**Dataset entries:**

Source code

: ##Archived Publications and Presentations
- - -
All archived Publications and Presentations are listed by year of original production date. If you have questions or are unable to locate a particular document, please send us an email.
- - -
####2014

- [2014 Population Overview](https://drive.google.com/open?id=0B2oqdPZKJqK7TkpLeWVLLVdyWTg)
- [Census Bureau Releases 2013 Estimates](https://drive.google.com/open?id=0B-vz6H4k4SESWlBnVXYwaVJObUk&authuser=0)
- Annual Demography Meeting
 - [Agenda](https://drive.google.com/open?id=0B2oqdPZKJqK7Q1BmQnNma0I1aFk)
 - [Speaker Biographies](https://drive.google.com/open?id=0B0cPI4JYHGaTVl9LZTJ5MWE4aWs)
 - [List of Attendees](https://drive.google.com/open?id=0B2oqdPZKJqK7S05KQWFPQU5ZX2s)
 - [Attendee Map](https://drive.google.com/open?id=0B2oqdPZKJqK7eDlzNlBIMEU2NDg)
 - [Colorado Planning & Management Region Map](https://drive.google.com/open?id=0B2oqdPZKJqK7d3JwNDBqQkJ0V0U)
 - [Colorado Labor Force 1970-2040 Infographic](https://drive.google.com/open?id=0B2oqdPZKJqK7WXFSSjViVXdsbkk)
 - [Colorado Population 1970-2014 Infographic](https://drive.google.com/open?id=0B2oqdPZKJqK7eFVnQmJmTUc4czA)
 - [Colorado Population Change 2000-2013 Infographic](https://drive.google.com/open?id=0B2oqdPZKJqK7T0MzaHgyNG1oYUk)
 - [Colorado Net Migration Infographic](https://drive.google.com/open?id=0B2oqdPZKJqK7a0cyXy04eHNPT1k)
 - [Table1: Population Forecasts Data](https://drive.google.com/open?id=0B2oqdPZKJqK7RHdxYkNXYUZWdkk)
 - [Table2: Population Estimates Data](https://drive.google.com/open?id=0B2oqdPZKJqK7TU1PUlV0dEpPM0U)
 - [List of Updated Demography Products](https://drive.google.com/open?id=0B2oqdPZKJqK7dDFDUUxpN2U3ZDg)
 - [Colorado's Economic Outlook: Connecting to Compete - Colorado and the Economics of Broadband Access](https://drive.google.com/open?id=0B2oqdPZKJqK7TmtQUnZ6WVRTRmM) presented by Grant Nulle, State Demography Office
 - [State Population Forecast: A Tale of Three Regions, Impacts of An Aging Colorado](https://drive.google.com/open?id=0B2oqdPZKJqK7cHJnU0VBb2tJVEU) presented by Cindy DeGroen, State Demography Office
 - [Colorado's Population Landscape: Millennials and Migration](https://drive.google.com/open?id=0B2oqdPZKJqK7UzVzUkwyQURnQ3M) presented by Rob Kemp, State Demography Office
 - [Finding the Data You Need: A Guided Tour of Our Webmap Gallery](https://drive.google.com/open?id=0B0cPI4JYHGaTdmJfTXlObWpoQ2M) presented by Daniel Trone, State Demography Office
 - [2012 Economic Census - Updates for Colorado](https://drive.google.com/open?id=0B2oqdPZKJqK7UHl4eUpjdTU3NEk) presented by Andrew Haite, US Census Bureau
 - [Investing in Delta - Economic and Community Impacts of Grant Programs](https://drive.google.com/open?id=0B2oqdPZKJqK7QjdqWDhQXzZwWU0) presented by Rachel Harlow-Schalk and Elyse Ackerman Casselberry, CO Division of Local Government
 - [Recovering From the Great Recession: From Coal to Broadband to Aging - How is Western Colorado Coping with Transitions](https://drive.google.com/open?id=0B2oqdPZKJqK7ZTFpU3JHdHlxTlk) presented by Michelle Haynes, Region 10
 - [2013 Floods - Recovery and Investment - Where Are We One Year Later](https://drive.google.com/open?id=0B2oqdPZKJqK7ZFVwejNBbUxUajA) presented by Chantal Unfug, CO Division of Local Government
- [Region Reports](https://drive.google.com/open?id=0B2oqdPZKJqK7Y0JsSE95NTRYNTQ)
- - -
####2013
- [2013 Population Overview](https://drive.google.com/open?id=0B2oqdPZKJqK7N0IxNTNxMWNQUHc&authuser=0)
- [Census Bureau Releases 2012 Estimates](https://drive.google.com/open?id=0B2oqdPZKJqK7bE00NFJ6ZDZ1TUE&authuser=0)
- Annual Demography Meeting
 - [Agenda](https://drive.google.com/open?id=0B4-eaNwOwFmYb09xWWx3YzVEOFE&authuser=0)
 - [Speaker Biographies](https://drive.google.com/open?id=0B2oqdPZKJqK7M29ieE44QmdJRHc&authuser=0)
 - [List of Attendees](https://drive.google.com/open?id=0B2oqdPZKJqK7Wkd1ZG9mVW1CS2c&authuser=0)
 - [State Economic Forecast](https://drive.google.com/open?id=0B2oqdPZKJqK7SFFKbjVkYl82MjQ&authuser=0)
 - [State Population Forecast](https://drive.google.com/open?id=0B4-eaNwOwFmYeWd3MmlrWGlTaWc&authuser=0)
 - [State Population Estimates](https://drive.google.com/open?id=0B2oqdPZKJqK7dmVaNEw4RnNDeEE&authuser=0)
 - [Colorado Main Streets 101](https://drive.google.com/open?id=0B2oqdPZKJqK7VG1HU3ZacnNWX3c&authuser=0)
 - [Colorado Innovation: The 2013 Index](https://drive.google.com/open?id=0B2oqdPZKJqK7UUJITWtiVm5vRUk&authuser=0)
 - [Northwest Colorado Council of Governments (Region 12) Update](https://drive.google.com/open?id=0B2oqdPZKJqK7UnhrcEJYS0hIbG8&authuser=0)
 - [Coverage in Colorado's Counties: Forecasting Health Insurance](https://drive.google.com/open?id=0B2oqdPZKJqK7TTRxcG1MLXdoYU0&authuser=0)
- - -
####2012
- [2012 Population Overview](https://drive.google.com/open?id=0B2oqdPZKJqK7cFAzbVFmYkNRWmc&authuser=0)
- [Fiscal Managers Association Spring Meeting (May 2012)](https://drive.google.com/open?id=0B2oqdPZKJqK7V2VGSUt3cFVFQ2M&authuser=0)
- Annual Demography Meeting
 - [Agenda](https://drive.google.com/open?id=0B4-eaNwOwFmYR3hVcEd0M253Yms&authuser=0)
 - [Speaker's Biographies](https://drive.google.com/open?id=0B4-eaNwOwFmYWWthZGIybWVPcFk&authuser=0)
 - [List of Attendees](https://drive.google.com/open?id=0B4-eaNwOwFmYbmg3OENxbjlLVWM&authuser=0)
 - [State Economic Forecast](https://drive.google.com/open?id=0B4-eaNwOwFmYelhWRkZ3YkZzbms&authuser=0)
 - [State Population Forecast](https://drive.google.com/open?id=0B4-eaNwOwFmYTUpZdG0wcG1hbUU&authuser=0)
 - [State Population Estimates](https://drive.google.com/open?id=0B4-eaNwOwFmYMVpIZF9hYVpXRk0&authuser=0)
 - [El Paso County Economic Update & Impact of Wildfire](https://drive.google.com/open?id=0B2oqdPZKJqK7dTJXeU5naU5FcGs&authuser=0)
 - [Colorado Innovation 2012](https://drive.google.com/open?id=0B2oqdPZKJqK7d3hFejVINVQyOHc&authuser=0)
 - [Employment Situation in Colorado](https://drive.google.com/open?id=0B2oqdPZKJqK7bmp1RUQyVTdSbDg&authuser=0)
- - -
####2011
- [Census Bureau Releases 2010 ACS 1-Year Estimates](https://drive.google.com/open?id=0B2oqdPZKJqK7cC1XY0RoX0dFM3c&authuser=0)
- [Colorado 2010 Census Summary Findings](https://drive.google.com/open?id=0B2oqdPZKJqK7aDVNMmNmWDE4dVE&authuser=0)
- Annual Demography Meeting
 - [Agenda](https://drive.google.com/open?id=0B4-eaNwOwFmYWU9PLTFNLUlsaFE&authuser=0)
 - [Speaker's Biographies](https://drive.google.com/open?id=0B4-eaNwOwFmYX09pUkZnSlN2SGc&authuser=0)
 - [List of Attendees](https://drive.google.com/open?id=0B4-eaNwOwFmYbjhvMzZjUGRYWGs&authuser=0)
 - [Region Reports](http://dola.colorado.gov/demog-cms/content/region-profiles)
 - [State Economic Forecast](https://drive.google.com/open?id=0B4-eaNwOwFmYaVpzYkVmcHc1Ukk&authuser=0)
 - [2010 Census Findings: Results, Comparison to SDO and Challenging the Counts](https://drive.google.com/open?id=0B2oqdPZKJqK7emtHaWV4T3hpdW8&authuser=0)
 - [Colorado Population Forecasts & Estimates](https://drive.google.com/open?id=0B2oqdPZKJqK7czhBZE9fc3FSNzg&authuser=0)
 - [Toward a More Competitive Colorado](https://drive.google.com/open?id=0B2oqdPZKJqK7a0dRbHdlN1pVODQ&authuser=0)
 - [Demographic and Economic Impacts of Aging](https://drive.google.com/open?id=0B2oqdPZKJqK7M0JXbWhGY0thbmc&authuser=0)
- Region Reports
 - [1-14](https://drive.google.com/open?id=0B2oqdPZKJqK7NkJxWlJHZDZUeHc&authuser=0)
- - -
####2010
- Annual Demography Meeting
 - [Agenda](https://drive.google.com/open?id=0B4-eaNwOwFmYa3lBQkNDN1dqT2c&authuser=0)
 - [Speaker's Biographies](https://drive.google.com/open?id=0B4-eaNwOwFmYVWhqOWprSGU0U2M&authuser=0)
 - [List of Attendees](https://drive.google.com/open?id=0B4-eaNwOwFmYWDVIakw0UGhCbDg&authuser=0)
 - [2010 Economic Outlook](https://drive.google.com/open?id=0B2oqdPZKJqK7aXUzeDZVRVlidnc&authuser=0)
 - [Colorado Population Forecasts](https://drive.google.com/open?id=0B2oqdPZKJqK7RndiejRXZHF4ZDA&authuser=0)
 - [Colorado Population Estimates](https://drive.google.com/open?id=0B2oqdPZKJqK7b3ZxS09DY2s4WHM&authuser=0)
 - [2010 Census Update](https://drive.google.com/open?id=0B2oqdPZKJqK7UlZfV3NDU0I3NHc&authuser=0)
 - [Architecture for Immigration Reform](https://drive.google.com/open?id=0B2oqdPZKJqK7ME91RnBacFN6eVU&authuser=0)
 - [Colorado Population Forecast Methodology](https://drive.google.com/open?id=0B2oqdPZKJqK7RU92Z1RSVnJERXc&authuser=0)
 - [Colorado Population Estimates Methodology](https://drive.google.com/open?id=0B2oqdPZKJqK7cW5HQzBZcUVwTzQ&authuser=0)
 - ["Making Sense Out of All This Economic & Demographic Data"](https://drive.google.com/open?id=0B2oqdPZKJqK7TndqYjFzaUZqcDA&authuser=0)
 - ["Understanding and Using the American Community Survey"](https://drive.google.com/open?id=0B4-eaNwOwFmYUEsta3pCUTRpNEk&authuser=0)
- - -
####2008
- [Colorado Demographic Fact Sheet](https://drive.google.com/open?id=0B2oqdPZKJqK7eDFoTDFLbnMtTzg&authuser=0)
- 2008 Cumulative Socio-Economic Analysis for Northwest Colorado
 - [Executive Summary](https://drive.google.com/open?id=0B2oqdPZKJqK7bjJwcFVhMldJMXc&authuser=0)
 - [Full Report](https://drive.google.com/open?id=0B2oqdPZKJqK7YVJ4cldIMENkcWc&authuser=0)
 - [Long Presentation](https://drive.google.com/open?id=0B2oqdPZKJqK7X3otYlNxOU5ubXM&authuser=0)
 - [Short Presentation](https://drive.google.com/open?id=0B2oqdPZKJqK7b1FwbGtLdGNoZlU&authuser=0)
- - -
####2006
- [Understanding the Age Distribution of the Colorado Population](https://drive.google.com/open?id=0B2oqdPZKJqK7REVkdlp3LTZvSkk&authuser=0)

**Your instructions:**
Both end lines included, restate word for word the lines above from the line with "- [Colorado's Economic" to the line with "- [2013 Floods", and nothing else.

**Task output:**
 - [Colorado's Economic Outlook: Connecting to Compete - Colorado and the Economics of Broadband Access](https://drive.google.com/open?id=0B2oqdPZKJqK7TmtQUnZ6WVRTRmM) presented by Grant Nulle, State Demography Office
 - [State Population Forecast: A Tale of Three Regions, Impacts of An Aging Colorado](https://drive.google.com/open?id=0B2oqdPZKJqK7cHJnU0VBb2tJVEU) presented by Cindy DeGroen, State Demography Office
 - [Colorado's Population Landscape: Millennials and Migration](https://drive.google.com/open?id=0B2oqdPZKJqK7UzVzUkwyQURnQ3M) presented by Rob Kemp, State Demography Office
 - [Finding the Data You Need: A Guided Tour of Our Webmap Gallery](https://drive.google.com/open?id=0B0cPI4JYHGaTdmJfTXlObWpoQ2M) presented by Daniel Trone, State Demography Office
 - [2012 Economic Census - Updates for Colorado](https://drive.google.com/open?id=0B2oqdPZKJqK7UHl4eUpjdTU3NEk) presented by Andrew Haite, US Census Bureau
 - [Investing in Delta - Economic and Community Impacts of Grant Programs](https://drive.google.com/open?id=0B2oqdPZKJqK7QjdqWDhQXzZwWU0) presented by Rachel Harlow-Schalk and Elyse Ackerman Casselberry, CO Division of Local Government
 - [Recovering From the Great Recession: From Coal to Broadband to Aging - How is Western Colorado Coping with Transitions](https://drive.google.com/open?id=0B2oqdPZKJqK7ZTFpU3JHdHlxTlk) presented by Michelle Haynes, Region 10
 - [2013 Floods - Recovery and Investment - Where Are We One Year Later](https://drive.google.com/open?id=0B2oqdPZKJqK7ZFVwejNBbUxUajA) presented by Chantal Unfug, CO Division of Local Government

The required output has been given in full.